I found the most gains in terms of... latency consistency. I had a VM with a GPU passed through for gaming. With the cores appropriately pinned, especially away from host tasks, there were no more random DPC latency spikes.
With no pinning they'd randomly go into the milliseconds -- with pinning it would stay in the _micro_ second range!
The result of this is games (and likely audio) performing much more favorably.
How much of this is cache coherency/in-fighting, scheduling, or simply host usage; I couldn't tell you. I was just happy to have my VM 'feel' native.
There will always be a benefit with pinning vCPUs on the same NUMA nodes as their devices (VFIO or even SR-IOV). This is becoming increasingly important on hypervisors
In a setup with high-level of containers collocation on large ec2 instances, we've seen the opposite behavior at Netflix: default CFS performing badly. We've AB tested our flavor of custom pinning and measured substantial benefits:
https://netflixtechblog.com/predictive-cpu-isolation-of-cont...
PMC data at scale is pretty clear: very often, CFS won't do the right thing and will leave bad HT neighbors on the same core, leading to L1 thrashing, or keep a high-level of imbalance between NUMA sockets leading to degraded LLC hit rate.
Thanks, that's a very interesting case.
I correct my statement with "_did_ a good job", and appreciate rigorous testing.
Not sure how you maintaining QEMU makes you a credible source for evaluating a schedulers performance. It's apparent to me the performance of the scheduler is a function of the workload, so YMMV.
I worked on a project where we collected detailed production runtime characteristics and evaluated scheduler algorithms against it.
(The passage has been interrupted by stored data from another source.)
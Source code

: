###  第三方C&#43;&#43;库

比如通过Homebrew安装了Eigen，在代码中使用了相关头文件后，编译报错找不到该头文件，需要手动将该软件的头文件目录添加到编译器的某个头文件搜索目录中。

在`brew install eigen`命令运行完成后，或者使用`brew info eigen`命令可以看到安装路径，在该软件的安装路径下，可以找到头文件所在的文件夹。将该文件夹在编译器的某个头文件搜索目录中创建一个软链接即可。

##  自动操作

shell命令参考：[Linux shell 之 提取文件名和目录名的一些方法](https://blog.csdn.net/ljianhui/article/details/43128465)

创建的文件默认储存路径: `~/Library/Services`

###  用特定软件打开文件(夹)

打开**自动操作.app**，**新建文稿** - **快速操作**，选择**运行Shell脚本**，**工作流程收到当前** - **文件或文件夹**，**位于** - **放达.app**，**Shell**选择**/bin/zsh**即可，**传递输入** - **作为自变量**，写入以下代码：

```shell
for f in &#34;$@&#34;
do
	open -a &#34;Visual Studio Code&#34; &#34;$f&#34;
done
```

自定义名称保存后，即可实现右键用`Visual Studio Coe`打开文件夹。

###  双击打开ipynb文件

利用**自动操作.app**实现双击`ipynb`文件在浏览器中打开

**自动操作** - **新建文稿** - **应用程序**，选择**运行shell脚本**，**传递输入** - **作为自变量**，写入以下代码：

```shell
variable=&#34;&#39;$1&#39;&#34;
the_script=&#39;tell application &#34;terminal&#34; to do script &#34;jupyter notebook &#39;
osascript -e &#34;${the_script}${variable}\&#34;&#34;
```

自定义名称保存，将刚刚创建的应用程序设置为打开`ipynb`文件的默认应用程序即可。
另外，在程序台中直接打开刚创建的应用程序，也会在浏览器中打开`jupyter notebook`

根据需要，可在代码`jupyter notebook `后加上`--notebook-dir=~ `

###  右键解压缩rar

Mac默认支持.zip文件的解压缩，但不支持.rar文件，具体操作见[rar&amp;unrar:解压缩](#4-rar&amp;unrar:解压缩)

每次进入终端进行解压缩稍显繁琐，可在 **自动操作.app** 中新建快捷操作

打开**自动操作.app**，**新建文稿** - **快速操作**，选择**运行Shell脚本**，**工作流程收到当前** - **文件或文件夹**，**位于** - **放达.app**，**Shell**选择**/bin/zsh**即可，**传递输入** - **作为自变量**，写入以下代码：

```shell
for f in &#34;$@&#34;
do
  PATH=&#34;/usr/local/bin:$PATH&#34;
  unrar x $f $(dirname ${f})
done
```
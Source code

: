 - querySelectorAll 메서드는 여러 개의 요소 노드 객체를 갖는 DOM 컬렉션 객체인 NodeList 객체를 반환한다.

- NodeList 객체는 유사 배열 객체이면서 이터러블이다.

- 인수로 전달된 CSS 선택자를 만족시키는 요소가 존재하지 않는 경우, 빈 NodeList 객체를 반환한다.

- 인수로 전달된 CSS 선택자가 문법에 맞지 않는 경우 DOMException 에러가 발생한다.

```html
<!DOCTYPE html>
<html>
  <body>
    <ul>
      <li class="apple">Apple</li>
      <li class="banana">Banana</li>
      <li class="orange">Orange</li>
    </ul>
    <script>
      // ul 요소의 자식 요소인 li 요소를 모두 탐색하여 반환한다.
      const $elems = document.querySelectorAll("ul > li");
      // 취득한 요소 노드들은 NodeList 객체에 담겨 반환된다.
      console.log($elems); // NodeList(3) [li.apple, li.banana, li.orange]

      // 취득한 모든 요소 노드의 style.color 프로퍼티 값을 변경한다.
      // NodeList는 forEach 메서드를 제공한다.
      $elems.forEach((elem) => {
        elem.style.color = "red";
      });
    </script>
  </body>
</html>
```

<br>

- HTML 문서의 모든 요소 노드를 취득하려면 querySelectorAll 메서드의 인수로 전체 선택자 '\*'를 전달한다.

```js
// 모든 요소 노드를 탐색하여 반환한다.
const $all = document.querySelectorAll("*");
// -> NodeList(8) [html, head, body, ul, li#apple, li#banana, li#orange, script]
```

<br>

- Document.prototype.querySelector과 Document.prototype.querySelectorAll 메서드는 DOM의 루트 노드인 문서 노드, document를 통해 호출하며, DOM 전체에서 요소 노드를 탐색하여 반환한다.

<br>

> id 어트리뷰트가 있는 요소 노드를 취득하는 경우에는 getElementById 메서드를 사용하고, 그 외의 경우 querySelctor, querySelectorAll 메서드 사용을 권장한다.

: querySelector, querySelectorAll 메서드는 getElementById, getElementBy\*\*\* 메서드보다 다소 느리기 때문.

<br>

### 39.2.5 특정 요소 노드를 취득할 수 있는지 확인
Tiny improvements made for massive savings.
I definitely correct my "does" a good job with "did" a job. But ultimately, I've advised a good deal of caution, which I think is fair, in particular, considering that only a small fraction of the companies has a compute scale where tiny improvements make massive savings.
At my last job we initially saw performance loss due to pinning; I think multiple QEMU I/O threads got pinned to a single CPU. It's very easy to do it wrong.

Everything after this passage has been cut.